Answer
\[\underline{9.0\,\times \,{{10}^{1}}\,mg}\]
Work Step by Step
(1) Calculate the volume of air inhaled by an average person per minute:
\[\begin{align}
& \text{Inhaled air per minute= Volume of CO inhaled per breath}\,\,\times \,\text{number}\,\text{of}\,\text{breaths}\,\text{per}\,\text{minute} \\
& \text{ }\left( \text{0}\text{.50 L/breath} \right)\text{ }\!\!\times\!\!\text{ }\left( \text{20 breaths/min} \right) \\
& \text{= 10 L/min }
\end{align}\]
(2) Convert the volume of air inhaled by an average person per minute into per hour:
Since, \[60\ \ \min \,\,=\,\,1\,\,hour\] the volume of air inhaled by an average person per hour is : \[10\ \frac{L}{\min }\,\,\times \,\frac{60\,\min }{1\,\,hour}\,\,=\,600\,L/hour\]
(3) Calculate the volume of air inhaled by an average person in \[8.0\,hour\]
The volume of air inhaled by an average person in \[8.0\,hour\]:\[\begin{align}
& =\,600\,\frac{L}{hour}\,\times \,8.0\,hour \\
& =\,\,4,800\,L \\
\end{align}\]
(4) Calculate the volume of \[\text{CO}\] inhaled by an average person in \[8.0\,hour\] :
\[\begin{align}
& \because \text{1}{{\text{0}}^{6}}\text{ L air}\,\text{inhaled contains = 15}\text{.0 L CO} \\
& \therefore \text{4800 L air inhaled contains}=\text{ 15}\text{.0 L }\left( \frac{\text{4800 L}}{\text{1}{{\text{0}}^{6}}\text{ L}} \right)\text{CO}\,\,\text{=}\,\text{ 0}\text{.072 L CO}
\end{align}\]
(5) Density (d) is defined as mass per unit volume.
\[d=m/V\]
Here, m is the mass of \[\text{CO}\]and V is the volume of \[\text{CO}\].

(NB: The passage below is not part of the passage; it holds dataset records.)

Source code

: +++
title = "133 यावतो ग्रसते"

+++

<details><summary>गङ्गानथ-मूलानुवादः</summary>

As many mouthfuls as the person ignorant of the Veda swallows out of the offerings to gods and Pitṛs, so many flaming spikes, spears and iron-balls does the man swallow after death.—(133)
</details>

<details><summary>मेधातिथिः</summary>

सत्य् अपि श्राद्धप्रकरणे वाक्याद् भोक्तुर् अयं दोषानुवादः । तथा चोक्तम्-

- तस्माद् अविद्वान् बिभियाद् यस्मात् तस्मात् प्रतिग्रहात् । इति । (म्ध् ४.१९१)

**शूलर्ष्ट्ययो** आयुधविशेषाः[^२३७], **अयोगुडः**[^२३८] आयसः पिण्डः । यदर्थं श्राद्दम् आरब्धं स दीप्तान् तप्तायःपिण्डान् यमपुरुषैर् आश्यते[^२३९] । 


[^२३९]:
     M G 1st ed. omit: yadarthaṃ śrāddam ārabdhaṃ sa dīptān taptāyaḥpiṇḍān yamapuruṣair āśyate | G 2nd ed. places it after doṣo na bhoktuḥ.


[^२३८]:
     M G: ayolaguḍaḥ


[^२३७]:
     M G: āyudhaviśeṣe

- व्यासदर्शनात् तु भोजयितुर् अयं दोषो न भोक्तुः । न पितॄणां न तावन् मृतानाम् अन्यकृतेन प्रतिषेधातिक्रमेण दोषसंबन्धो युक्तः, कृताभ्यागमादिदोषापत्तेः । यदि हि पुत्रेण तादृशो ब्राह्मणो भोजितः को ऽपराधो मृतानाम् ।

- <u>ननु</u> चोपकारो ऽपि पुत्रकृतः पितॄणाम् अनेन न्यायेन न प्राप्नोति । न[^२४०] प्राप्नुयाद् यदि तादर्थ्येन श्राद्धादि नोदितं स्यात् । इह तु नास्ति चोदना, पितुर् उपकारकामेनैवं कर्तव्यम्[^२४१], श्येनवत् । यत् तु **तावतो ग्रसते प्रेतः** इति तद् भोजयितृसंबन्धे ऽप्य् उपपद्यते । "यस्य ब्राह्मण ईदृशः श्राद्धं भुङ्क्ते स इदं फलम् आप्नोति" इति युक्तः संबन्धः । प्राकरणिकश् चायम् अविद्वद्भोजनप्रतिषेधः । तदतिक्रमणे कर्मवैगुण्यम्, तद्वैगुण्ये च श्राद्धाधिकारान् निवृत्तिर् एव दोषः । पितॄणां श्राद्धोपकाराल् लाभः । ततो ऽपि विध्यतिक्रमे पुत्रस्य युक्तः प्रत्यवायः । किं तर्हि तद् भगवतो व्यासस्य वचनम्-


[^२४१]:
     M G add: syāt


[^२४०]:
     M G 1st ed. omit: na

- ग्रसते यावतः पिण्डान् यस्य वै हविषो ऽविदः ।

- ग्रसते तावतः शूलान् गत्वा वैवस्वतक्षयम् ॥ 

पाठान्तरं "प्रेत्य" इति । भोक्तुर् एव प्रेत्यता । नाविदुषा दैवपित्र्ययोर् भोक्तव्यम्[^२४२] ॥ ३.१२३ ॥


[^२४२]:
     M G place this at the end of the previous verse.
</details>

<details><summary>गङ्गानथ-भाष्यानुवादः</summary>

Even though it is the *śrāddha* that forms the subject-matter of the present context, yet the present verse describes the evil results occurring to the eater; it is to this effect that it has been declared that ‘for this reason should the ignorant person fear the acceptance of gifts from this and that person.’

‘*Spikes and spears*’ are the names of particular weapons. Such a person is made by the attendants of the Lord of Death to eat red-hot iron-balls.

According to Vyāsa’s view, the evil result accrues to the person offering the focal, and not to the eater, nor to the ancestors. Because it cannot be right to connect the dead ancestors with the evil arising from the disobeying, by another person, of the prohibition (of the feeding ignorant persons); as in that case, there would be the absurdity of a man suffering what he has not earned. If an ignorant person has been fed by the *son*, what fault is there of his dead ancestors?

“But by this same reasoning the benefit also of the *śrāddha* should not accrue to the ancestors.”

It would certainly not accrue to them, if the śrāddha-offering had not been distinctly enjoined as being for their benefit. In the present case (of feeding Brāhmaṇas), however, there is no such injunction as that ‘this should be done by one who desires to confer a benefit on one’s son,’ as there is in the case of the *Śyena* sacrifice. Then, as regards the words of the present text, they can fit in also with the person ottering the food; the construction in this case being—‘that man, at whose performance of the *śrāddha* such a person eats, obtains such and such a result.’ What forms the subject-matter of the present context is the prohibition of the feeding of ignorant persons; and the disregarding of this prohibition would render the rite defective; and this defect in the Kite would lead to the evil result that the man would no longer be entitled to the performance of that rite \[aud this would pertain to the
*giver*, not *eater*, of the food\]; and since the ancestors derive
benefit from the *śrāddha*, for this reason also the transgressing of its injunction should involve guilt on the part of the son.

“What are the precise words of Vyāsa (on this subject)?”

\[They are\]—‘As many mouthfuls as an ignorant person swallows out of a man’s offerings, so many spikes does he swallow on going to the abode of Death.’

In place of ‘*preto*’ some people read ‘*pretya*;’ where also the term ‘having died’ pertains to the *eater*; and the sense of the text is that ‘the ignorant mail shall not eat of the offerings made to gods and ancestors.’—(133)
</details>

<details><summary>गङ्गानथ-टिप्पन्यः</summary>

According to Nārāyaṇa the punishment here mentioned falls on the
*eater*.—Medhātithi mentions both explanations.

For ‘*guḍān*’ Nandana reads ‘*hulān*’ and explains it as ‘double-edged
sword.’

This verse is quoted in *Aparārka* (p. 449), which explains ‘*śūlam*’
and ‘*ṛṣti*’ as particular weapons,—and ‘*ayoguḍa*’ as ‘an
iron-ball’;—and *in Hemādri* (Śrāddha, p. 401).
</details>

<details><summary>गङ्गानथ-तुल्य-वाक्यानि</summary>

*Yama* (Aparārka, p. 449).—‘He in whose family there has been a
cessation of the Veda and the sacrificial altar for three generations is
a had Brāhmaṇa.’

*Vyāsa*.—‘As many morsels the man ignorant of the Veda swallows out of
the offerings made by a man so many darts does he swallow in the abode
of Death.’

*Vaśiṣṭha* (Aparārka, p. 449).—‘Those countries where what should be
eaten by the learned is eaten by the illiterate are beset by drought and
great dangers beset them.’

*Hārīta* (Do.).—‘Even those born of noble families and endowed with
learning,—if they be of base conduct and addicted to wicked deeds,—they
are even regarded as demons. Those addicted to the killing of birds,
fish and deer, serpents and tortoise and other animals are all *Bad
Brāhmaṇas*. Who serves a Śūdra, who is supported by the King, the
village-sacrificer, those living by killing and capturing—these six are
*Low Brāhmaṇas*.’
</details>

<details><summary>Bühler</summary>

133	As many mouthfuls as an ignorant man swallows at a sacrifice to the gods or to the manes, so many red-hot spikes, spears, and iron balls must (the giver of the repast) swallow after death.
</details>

Rearrange this equation to calculate the mass of \[\text{CO}\].
\[m=V\times d\] (1)
Calculate the mass of \[\text{CO}\] by substituting the values in equation (1) as follows:
\[\begin{align}
& m=V\times d \\
& =0.072\text{ }L\times 1.2\text{ g/L} \\
& =0.0864\,\,g
\end{align}\]
Convert this mass of \[\text{CO}\]into milligrams by the use of the following relation:
\[1\ g\,\,=\,\,1000\,mg\]
\[\begin{align}
& Thus,in\text{ }milligrams=0.0864\,\,g\,\,\times \,\frac{1000\ mg}{1\,\,g} \\
& \,\,\,\,\,\,\,\,\,\,\,\,\,\,\,\,\,\,\,\,\,\,\,\,\,\,\,\,\,\,\,\,\,\,\,\,\,\,=\,86.4\,mg \\
\end{align}\]
Round of the answer to \[9.0\,\times \,{{10}^{1}}\,mg\].
Amount of \[\text{CO}\] inhaled by an average person in \[\text{8 h}\] is \[\underline{9.0\,\times \,{{10}^{1}}\,mg}\].